§ **Required work**:
Word for word, restate the lines that run from the line containing "L(x, y) = (x-y)^2" to the last line of the records below.

§ **Input data**:
━━━━━━━━━━━━━━━━━━━━━━━━━━━━━━

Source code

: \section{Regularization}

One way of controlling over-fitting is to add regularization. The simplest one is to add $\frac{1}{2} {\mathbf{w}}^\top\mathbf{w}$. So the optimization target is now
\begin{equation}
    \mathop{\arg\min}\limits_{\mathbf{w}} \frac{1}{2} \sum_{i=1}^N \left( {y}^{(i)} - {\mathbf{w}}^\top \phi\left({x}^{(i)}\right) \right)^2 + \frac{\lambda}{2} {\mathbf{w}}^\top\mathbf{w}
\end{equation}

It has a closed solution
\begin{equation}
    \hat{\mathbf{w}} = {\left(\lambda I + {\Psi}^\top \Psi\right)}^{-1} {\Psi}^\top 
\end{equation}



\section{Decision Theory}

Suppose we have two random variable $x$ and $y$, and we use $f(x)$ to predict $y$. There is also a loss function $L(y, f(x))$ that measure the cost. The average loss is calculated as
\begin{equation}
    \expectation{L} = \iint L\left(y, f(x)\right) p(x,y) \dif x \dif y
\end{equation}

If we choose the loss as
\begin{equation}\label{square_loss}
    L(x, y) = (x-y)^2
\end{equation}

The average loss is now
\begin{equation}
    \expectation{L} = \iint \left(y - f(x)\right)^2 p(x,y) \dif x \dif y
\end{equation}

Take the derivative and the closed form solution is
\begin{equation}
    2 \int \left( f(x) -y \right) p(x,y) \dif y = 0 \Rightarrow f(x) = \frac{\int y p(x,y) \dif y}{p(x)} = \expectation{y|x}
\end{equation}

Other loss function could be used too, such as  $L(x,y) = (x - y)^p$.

━━━━━━━━━━━━━━━━━━━━━━━━━━━━━━

§ **Completed exercise**:
    L(x, y) = (x-y)^2
\end{equation}

The average loss is now
\begin{equation}
    \expectation{L} = \iint \left(y - f(x)\right)^2 p(x,y) \dif x \dif y
\end{equation}

Take the derivative and the closed form solution is
\begin{equation}
    2 \int \left( f(x) -y \right) p(x,y) \dif y = 0 \Rightarrow f(x) = \frac{\int y p(x,y) \dif y}{p(x)} = \expectation{y|x}
\end{equation}

Other loss function could be used too, such as  $L(x,y) = (x - y)^p$.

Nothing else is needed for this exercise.